─── DATA

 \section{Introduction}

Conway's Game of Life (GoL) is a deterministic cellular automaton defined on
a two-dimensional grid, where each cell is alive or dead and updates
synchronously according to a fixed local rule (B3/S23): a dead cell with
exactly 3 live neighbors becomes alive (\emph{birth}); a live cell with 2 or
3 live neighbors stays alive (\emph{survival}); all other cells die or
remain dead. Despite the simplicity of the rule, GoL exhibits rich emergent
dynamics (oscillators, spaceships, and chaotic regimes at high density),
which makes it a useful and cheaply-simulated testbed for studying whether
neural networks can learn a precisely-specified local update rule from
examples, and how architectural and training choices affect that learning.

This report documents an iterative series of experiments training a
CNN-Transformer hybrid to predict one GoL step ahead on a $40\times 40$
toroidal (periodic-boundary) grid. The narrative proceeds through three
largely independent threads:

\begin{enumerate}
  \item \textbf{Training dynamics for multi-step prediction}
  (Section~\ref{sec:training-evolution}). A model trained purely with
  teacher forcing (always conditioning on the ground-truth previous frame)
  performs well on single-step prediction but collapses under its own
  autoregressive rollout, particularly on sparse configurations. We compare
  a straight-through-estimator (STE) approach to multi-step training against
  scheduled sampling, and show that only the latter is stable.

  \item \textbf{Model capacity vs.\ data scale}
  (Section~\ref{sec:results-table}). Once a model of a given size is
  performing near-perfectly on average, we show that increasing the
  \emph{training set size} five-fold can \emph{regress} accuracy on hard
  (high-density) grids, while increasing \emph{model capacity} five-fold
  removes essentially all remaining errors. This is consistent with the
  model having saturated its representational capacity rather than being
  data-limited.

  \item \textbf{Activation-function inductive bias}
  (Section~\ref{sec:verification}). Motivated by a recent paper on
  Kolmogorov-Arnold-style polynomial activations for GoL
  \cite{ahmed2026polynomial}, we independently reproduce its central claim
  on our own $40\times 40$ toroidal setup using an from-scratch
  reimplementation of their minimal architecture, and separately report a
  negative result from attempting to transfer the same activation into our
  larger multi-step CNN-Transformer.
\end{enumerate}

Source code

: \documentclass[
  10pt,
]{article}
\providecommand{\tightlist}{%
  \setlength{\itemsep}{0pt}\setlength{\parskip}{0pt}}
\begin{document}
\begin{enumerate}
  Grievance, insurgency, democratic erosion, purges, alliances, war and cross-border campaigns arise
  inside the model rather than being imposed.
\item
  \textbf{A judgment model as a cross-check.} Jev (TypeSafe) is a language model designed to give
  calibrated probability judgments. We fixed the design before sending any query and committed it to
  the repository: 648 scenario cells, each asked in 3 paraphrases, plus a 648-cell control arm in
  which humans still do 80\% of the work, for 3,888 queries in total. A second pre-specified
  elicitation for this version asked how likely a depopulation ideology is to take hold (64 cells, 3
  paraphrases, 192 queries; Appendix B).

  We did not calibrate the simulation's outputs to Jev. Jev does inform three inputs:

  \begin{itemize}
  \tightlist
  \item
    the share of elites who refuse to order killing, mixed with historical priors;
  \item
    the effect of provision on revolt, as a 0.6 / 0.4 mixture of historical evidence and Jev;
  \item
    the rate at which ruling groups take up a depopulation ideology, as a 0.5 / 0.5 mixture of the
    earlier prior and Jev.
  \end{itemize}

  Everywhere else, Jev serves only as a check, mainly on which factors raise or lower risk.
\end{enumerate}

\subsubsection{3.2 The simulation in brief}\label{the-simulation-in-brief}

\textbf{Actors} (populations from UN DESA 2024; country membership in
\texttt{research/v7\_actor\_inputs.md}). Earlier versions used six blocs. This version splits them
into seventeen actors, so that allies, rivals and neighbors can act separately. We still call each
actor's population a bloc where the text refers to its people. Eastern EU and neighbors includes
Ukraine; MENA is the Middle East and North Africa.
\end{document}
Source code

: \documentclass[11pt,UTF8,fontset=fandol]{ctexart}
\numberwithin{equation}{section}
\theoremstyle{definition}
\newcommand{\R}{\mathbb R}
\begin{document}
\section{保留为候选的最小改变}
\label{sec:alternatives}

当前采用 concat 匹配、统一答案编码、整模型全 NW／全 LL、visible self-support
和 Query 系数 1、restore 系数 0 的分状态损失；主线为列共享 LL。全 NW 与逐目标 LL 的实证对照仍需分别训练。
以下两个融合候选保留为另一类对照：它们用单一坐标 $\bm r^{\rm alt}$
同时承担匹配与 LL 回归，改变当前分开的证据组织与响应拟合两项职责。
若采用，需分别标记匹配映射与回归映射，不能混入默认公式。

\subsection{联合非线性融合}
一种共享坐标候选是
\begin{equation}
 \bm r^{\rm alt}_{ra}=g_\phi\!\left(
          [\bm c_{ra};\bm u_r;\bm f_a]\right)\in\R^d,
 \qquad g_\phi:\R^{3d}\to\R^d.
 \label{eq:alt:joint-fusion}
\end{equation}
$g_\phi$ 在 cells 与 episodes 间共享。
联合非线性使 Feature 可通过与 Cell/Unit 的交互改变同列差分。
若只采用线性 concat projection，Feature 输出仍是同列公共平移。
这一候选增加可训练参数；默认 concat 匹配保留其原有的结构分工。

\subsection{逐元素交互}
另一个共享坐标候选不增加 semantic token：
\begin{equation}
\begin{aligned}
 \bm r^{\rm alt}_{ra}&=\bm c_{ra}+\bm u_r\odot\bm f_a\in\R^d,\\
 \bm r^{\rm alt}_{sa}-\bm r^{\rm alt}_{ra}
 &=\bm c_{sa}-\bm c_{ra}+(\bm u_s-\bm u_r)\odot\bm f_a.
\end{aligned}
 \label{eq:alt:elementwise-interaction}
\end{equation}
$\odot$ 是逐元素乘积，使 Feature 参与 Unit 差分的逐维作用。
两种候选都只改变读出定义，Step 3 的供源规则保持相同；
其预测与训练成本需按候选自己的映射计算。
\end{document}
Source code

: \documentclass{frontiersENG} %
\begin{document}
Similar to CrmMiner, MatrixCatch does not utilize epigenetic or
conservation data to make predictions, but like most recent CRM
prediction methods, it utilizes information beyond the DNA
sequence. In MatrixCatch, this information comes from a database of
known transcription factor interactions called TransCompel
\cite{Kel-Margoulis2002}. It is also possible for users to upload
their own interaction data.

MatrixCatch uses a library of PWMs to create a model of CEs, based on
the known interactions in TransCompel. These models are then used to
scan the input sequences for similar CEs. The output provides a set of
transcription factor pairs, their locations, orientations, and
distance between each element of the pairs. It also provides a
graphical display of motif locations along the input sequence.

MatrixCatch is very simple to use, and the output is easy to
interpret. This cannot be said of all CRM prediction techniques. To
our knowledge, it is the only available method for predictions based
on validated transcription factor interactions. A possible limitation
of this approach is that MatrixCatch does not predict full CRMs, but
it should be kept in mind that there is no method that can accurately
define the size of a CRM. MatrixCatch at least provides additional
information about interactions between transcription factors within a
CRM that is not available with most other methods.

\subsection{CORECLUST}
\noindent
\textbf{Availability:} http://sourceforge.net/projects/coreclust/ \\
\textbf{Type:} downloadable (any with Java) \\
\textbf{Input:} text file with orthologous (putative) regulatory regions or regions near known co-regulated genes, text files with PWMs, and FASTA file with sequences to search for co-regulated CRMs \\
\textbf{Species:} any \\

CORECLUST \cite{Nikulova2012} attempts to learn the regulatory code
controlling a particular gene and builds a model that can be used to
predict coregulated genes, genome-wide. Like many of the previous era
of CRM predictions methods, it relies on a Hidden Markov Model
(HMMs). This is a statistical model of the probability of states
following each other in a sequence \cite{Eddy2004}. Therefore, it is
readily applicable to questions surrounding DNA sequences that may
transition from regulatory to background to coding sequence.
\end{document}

──────

### DIRECTIONS FOR THIS TASK
Pull together all lines from the data that mention the word "through".

### ANSWER TO THIS TASK
toroidal (periodic-boundary) grid. The narrative proceeds through three
  a straight-through-estimator (STE) approach to multi-step training against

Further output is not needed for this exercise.